Start of TASK MATERIAL

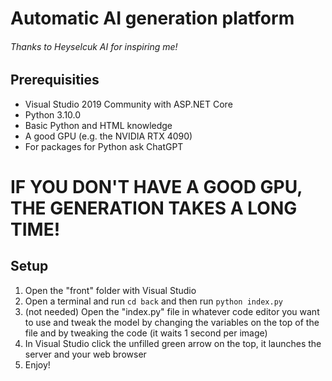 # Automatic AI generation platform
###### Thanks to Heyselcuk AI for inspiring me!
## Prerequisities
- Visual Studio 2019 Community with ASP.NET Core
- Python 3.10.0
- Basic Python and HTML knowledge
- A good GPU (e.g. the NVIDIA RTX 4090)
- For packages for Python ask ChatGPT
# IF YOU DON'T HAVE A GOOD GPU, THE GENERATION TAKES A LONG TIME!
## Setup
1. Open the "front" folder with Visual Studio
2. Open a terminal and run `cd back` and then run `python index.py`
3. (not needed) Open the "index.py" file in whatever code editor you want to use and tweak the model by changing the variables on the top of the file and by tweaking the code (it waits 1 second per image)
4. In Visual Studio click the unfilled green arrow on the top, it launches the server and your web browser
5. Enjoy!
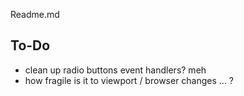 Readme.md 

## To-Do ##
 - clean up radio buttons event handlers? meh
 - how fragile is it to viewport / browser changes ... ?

End of TASK MATERIAL

_WHAT YOU ARE ASKED TO DO_
Please give an exact copy of the lines above, beginning with the line containing "- For packages for Python ask ChatGPT" and running through the line containing "2. Open a terminal", and of no other lines.

_EXERCISE OUTPUT_
- For packages for Python ask ChatGPT
# IF YOU DON'T HAVE A GOOD GPU, THE GENERATION TAKES A LONG TIME!
## Setup
1. Open the "front" folder with Visual Studio
2. Open a terminal and run `cd back` and then run `python index.py`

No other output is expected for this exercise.